Novel vascular lesions in mice given a non-peptide vitronectin receptor antagonist.

Novel vascular lesions were observed in mice given an alpha vbeta 3, alpha vbeta 5 receptor antagonist (SB-273005) for up to 3 months. Vascular smooth muscle cell (VSMC) necrosis was observed in aorta and renal hilar arteries approximately 6 hours after dosing followed by loss of VSMC, adaptive medial thickening by VSMC hypertrophy and deposition of PAS-positive matrix and collagen. Renal hilar and arcuate arteries developed delayed and transient fibrinoid necrosis and inflammation.
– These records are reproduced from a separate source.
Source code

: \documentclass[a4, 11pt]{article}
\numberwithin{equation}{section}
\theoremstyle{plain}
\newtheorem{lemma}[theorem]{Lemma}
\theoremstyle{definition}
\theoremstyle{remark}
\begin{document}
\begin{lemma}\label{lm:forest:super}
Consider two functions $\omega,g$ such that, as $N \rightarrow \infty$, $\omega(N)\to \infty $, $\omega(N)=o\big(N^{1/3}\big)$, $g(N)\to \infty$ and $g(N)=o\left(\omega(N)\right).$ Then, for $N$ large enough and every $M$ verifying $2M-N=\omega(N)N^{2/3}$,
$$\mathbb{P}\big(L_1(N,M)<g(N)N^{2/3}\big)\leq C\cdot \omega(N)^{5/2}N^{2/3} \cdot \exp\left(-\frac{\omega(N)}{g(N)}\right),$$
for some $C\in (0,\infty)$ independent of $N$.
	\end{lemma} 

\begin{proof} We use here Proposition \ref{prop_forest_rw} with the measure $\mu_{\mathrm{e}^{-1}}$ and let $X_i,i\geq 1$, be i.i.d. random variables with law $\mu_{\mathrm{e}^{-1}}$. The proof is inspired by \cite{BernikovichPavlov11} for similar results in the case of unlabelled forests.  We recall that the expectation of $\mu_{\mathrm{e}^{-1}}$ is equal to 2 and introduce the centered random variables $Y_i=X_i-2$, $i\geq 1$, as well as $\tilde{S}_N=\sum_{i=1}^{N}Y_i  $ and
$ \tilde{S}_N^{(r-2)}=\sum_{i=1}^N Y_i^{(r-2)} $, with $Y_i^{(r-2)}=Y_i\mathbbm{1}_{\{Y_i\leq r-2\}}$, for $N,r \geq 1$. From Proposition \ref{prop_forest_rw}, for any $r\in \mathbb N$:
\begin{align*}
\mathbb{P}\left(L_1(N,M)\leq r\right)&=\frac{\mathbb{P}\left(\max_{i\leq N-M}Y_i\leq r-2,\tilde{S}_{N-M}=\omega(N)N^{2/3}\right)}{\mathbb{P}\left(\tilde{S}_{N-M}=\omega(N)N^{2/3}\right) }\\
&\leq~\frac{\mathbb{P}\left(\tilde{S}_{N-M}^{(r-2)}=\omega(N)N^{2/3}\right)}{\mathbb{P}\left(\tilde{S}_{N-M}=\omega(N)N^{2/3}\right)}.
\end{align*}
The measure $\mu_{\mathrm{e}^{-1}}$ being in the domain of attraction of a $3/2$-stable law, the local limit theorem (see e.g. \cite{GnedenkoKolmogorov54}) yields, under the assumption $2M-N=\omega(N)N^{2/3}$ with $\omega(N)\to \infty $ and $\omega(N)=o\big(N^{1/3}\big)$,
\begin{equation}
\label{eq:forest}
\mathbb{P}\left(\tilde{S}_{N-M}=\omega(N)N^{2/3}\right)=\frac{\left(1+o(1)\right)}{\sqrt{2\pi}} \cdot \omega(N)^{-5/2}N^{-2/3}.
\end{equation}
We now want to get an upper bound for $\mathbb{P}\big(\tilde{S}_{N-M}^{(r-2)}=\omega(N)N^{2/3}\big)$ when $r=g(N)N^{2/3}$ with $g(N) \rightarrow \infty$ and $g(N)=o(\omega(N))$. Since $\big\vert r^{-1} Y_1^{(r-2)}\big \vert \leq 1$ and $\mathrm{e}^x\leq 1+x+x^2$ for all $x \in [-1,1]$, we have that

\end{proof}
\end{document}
Vascular regeneration was not evident following drug-withdrawal after 3 days of dosing. Vascular lesions were associated with necrosis, regeneration and fibrosis of heart, kidney and spleen consistent with initial ischemic injury followed by tissue repair. VSMC toxicity was likely not related to integrin antagonism because lesions were not observed with related compounds and no vascular changes were observed in other preclinical species. In vitro studies failed to demonstrate a direct toxic effect of SB-273005 on VSMC or unique species sensitivity of murine VSMC. In conclusion, SB-273005 caused VSMC necrosis in aorta and renal arteries of mice. Lesions did not progress or recover, but there was medial hypertrophic adaptation even with continued dosing. This is considered direct species-specific VSMC toxicity of unknown mechanism and unrelated to vitronectin receptor antagonism.